# Exercise
Match the word "hooks". Return each line of the data below where it appears.
%%
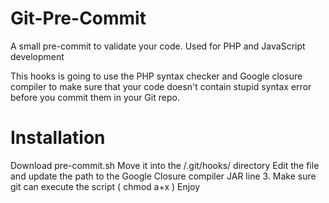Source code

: Git-Pre-Commit
==============

A small pre-commit to validate your code. Used for PHP and JavaScript development

This hooks is going to use the PHP syntax checker and Google closure compiler to make sure
that your code doesn't contain stupid syntax error before you commit them in your Git repo.


Installation
==============

Download pre-commit.sh
Move it into the /.git/hooks/ directory
Edit the file and update the path to the Google Closure compiler JAR line 3.
Make sure git can execute the script ( chmod a+x )
Enjoy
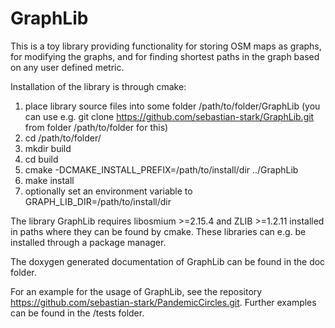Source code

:# GraphLib

This is a toy library providing functionality for storing OSM maps as graphs, for modifying the graphs, and for finding shortest paths in the graph based on any user defined metric.

Installation of the library is through cmake:

1. place library source files into some folder /path/to/folder/GraphLib (you can use e.g. git clone https://github.com/sebastian-stark/GraphLib.git from folder /path/to/folder for this)
2. cd /path/to/folder/
3. mkdir build
4. cd build
5. cmake -DCMAKE_INSTALL_PREFIX=/path/to/install/dir ../GraphLib
6. make install
7. optionally set an environment variable to GRAPH_LIB_DIR=/path/to/install/dir

The library GraphLib requires libosmium >=2.15.4 and ZLIB >=1.2.11 installed in paths where they can be found by cmake. These libraries can e.g. be installed through a package manager.

The doxygen generated documentation of GraphLib can be found in the doc folder.

For an example for the usage of GraphLib, see the repository https://github.com/sebastian-stark/PandemicCircles.git. Further examples can be found in the /tests folder.

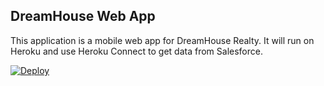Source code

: DreamHouse Web App
------------------

This application is a mobile web app for DreamHouse Realty. It will run on Heroku and use Heroku Connect to get data from Salesforce.

<a href="https://heroku.com/deploy"><img src="https://www.herokucdn.com/deploy/button.svg" alt="Deploy"></a>
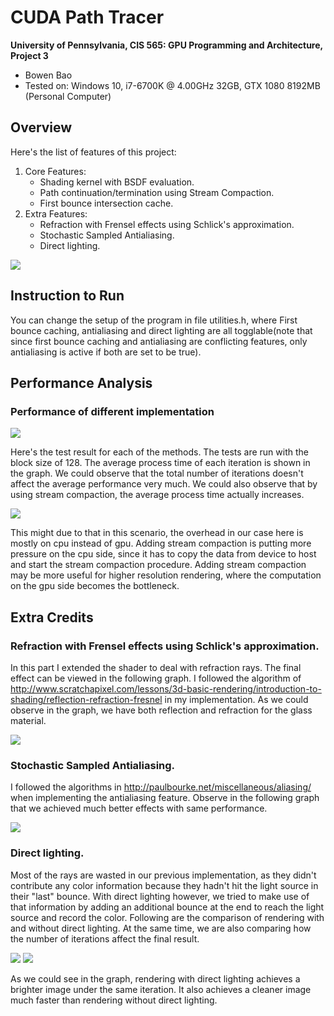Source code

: CUDA Path Tracer
================

**University of Pennsylvania, CIS 565: GPU Programming and Architecture, Project 3**

* Bowen Bao
* Tested on: Windows 10, i7-6700K @ 4.00GHz 32GB, GTX 1080 8192MB (Personal Computer)

## Overview

Here's the list of features of this project:

1. Core Features:
	* Shading kernel with BSDF evaluation.
	* Path continuation/termination using Stream Compaction.
	* First bounce intersection cache.
2. Extra Features:
	* Refraction with Frensel effects using Schlick's approximation.
	* Stochastic Sampled Antialiasing.
	* Direct lighting.

![](/img/cornell_final.png)

## Instruction to Run

You can change the setup of the program in file utilities.h, where First bounce caching, antialiasing and direct lighting are all togglable(note that since first bounce caching and antialiasing are conflicting features, only antialiasing is active if both are set to be true). 

## Performance Analysis
### Performance of different implementation

![](/img/process_time.png)

Here's the test result for each of the methods. The tests are run with the block size of 128. The average process time of each iteration is shown in the graph. We could observe that the total number of iterations doesn't affect the average performance very much. We could also observe that by using stream compaction, the average process time actually increases. 

![](/img/overhead.png)

This might due to that in this scenario, the overhead in our case here is mostly on cpu instead of gpu. Adding stream compaction is putting more pressure on the cpu side, since it has to copy the data from device to host and start the stream compaction procedure. Adding stream compaction may be more useful for higher resolution rendering, where the computation on the gpu side becomes the bottleneck.

## Extra Credits
### Refraction with Frensel effects using Schlick's approximation.
In this part I extended the shader to deal with refraction rays. The final effect can be viewed in the following graph. I followed the algorithm of http://www.scratchapixel.com/lessons/3d-basic-rendering/introduction-to-shading/reflection-refraction-fresnel in my implementation. As we could observe in the graph, we have both reflection and refraction for the glass material.

![](/img/cornell_glass.png)

### Stochastic Sampled Antialiasing.
I followed the algorithms in http://paulbourke.net/miscellaneous/aliasing/ when implementing the antialiasing feature. Observe in the following graph that we achieved much better effects with same performance.

![](/img/antialiasing.png)

### Direct lighting.
Most of the rays are wasted in our previous implementation, as they didn't contribute any color information because they hadn't hit the light source in their "last" bounce. With direct lighting however, we tried to make use of that information by adding an additional bounce at the end to reach the light source and record the color. Following are the comparison of rendering with and without direct lighting. At the same time, we are also comparing how the number of iterations affect the final result. 

![](/img/cornell_dl_5000_1000.png)
![](/img/cornell_5000_1000.png)

As we could see in the graph, rendering with direct lighting achieves a brighter image under the same iteration. It also achieves a cleaner image much faster than rendering without direct lighting.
%%
# Task answer
This hooks is going to use the PHP syntax checker and Google closure compiler to make sure
Move it into the /.git/hooks/ directory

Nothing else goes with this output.